On the off-chance that anyone who reads this blog hasn’t heard about this through another source: I have a Patreon. https://www.patreon.com/kristygriffingreen It’s pretty cool; you can subscribe to pay a certain amount each month (currently I have patron levels from $2 to $15 per month) and in return get random fiction each month from yours truly.
NGL, I write good fucking fiction. I’m not even joking. Even the shit that was dashed off in an hour five years ago is pretty damn good, and you would enjoy reading it and you should subscribe.

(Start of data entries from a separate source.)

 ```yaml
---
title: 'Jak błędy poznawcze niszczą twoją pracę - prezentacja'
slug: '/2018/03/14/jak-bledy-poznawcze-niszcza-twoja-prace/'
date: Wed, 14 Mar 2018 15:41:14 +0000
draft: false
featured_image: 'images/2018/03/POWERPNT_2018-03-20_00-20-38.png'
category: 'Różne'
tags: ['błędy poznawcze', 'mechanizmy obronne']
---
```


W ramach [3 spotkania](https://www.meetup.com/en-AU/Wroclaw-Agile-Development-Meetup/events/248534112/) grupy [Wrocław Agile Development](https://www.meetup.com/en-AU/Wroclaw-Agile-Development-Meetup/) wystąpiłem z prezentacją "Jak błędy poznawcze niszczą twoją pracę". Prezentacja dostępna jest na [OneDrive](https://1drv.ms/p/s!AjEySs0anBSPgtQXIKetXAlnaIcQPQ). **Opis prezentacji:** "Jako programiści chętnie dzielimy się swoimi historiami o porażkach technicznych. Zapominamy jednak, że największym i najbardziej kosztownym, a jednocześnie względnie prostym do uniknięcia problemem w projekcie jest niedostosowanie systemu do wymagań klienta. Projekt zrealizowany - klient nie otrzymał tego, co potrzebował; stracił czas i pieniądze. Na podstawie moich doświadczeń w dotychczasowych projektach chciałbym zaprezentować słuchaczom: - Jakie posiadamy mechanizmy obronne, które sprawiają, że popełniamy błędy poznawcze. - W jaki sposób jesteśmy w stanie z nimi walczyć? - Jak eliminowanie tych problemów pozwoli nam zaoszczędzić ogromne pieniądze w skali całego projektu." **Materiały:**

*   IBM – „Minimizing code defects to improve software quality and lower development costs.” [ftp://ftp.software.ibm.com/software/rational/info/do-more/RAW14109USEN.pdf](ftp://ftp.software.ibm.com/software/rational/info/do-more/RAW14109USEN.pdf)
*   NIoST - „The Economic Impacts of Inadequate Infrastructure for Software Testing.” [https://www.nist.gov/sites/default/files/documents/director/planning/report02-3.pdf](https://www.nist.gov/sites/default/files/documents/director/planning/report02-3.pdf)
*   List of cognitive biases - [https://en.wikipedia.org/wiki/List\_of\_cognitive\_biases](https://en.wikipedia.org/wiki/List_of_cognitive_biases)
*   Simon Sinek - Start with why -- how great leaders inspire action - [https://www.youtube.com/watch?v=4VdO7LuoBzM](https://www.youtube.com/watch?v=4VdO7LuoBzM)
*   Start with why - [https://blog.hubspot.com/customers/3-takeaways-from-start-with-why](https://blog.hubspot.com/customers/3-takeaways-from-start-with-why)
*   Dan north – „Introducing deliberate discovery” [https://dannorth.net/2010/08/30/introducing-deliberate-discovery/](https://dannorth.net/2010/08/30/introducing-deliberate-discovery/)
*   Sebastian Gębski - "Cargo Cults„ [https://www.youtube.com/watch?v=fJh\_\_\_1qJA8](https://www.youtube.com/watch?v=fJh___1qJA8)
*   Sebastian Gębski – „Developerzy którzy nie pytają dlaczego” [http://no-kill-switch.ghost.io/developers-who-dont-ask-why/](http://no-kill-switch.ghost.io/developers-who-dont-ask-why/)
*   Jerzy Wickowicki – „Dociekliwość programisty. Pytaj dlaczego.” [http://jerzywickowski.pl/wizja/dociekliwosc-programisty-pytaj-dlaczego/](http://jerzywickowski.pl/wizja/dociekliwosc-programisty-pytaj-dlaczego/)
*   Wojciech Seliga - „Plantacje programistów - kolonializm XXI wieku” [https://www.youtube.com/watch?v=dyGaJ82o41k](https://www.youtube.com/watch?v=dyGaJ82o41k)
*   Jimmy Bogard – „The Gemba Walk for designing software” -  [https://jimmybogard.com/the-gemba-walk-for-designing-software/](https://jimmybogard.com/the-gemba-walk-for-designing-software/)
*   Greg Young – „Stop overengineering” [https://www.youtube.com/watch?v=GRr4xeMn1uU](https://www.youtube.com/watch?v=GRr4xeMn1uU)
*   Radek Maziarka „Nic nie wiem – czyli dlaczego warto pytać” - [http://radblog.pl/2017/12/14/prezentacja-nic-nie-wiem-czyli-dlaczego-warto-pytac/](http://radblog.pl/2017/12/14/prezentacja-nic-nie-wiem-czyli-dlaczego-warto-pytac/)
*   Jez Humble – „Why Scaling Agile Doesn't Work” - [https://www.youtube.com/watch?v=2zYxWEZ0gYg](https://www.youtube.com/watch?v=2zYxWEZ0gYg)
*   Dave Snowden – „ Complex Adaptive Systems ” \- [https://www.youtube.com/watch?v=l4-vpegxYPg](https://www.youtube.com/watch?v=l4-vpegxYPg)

However, the main reason for starting the Patreon now (despite certain friends who have been on me for a long time to start one up) is that I’m currently in a financial crisis. I really don’t want to go into the gory details, but for the next few months funds are going to be super tight.
And given that this is my personal blog, I kinda want to talk a bit about my feelings on that, stuff I haven’t wanted to get into elsewhere.
Today, I spent a dollar.
Nicole found out that today was free entrance day at Leu Gardens, so me and Suse met up with her and James to go check it out. Despite being kinda hungry, I carefully avoided the Sabrett’s hot dog stand dude, because we had food at home and I could wait. But when Susannah discovered the popsicle stand, further into the park, and begged me for a green popsicle… yeah. I didn’t get a full-sized one; I got a mini one – Susannah-sized, I told her – so it was cheaper, and she was happy with that.
I don’t want her to know we’re low on money.
As a kid, I knew we were low on money sometimes. There’s techniques you learn, as a kid. When not to ask for candy. What not to expect for your birthday or Christmas. How to ration your requests for what’s really important, how to be happy with what you get.
All important skills, agreed! Just. Not what I want for my daughter.
I don’t want her to know the reason why we don’t get ice cream after gymnastics anymore. I make up excuses. I DO want her to continue gymnastics, and dance class, and her Blueberries class at least until graduation, because it’s important to her. I want her to have the fancy birthday party she asked for. I don’t want our mistakes to touch her.
Her gymnastics teachers, at least, have been super understanding. They sympathized with our plight and emailed the owner of the business, assuring me that we can work something out so that she can keep attending class until we’re back on our feet. I love them, I love them so much.
Other than that… I’m scared.
I want her to have the things she loves. My initial optimistic plan for the summer involved swimming lessons and t-ball: she needs the former and wants the latter. Those are now by the wayside. But I don’t want her to lose the things she already has. I want to be able to keep the food she’ll eat stocked in the house. I want to buy her birthday presents. But I mean… I also don’t want my car repossessed, or our internet – which is my only source of income right now – to be turned off.
I don’t let myself feel it very often, but. I’m scared. I’m really scared, and it hurts.